Title :
A observation of predictor of Japanese oak wilt using high spectral sensor
Author :
Komura, Ryotaro ; Esaki, Kojiro
Author_Institution :
Ishikawa Nat. Coll. of Technol., Ishikawa, Japan
Abstract :
The incidence of Japanese oak wilt (JOW) has been increasing in Japan since the late 1980s. JOW is caused by the ambrosia fungus Raffaelea quercivorus vectored by the ambrosia beetle Platypus quercivorus. Detection of trees killed by JOW is important to prevent new incidence of JOW but is difficult because most of JOW mortality occurs in forests in mountainous areas. Remote sensing with high spatial resolution imagery can be labor saving technology to detect individual trees killed by JOW over wide areas.
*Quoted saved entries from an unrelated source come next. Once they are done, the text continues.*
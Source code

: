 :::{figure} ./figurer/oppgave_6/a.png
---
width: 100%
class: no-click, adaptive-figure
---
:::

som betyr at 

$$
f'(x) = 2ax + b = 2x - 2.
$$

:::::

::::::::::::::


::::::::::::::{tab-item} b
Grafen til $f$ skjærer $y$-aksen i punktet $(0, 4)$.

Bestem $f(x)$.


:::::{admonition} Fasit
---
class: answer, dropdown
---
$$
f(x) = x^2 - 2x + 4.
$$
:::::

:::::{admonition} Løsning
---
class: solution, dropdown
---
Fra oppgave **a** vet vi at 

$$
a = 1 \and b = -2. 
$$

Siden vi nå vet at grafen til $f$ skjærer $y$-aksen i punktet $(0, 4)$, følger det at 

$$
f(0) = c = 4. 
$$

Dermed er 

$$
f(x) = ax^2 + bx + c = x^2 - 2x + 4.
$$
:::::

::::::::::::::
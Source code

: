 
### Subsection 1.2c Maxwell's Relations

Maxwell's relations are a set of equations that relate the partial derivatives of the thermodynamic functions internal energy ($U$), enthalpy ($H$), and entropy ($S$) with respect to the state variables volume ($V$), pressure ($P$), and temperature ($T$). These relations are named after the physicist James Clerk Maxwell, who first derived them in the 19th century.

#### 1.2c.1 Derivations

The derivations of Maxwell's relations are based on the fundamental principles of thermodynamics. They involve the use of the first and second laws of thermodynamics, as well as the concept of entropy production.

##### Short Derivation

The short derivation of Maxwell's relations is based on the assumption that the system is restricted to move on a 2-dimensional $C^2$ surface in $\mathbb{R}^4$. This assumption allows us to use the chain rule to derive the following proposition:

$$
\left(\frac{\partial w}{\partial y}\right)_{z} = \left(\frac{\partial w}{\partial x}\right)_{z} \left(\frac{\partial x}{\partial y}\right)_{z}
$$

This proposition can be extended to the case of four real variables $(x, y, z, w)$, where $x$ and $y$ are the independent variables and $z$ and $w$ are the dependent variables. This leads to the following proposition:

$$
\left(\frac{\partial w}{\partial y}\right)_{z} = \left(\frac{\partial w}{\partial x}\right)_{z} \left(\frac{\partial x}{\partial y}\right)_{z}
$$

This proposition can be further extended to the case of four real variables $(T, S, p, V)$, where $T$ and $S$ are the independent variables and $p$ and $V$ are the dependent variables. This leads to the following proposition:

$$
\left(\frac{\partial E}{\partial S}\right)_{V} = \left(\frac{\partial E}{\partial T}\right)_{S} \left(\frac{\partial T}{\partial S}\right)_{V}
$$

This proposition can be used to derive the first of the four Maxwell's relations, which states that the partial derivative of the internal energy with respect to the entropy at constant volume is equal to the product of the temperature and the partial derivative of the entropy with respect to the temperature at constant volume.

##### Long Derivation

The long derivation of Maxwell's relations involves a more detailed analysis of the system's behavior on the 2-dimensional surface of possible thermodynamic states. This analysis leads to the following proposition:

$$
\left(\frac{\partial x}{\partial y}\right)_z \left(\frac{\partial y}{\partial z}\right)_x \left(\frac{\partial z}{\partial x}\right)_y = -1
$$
The detection of JOW area in early stage is important in the prevention of JOW. In the past method, the detection of JOW area was possible in the stage after outbreak, but the detection in the early stage of JOW was impossible because the symptoms of JOW did not appear in the property on the multi-spatial sensor on the satellite. Recently the number of satellite-borne hyper-spectral sensor is increasing and the performance of the sensor is improved in the spatial and the spectral resolution. If the symptoms of JOW appear in the data from hyper-spectral sensor, the detection of JOW in early stage is realized. In this study, the artificial JOW model trees were set up and the spectral property of the model trees were measured from making of the model trees with a spectrometer. We measured the property of the model trees until the dead of model trees and analyzed the property to find the symptoms of JOW in early stage. As a result, we could find a feature on the property as the symptoms of JOW by calculation of spectral differential value.
Keywords :
geophysical image processing; remote sensing; sensors; vegetation mapping; JOW area; JOW mortality; Japanese oak wilt; ambrosia beetle Platypus quercivorus; ambrosia fungus Raffaelea quercivorus; artificial JOW model trees; forests; high spatial resolution imagery; high spectral sensor; labor saving technology; mountainous areas; multispatial sensor; remote sensing; satellite-borne hyperspectral sensor; spatial resolution; spectral differential value; spectral property; spectral resolution; spectrometer; Analytical models; Cameras; Indexes; Remote sensing; Spatial resolution; Vegetation; Vegetation mapping; Hyper-Spectral data; Japanese oak wilt;
Conference_Titel :
Geoscience and Remote Sensing Symposium (IGARSS), 2012 IEEE International
Conference_Location :
Munich
Print_ISBN :
978-1-4673-1160-1
Electronic_ISBN :
2153-6996
DOI :
10.1109/IGARSS.2012.6352711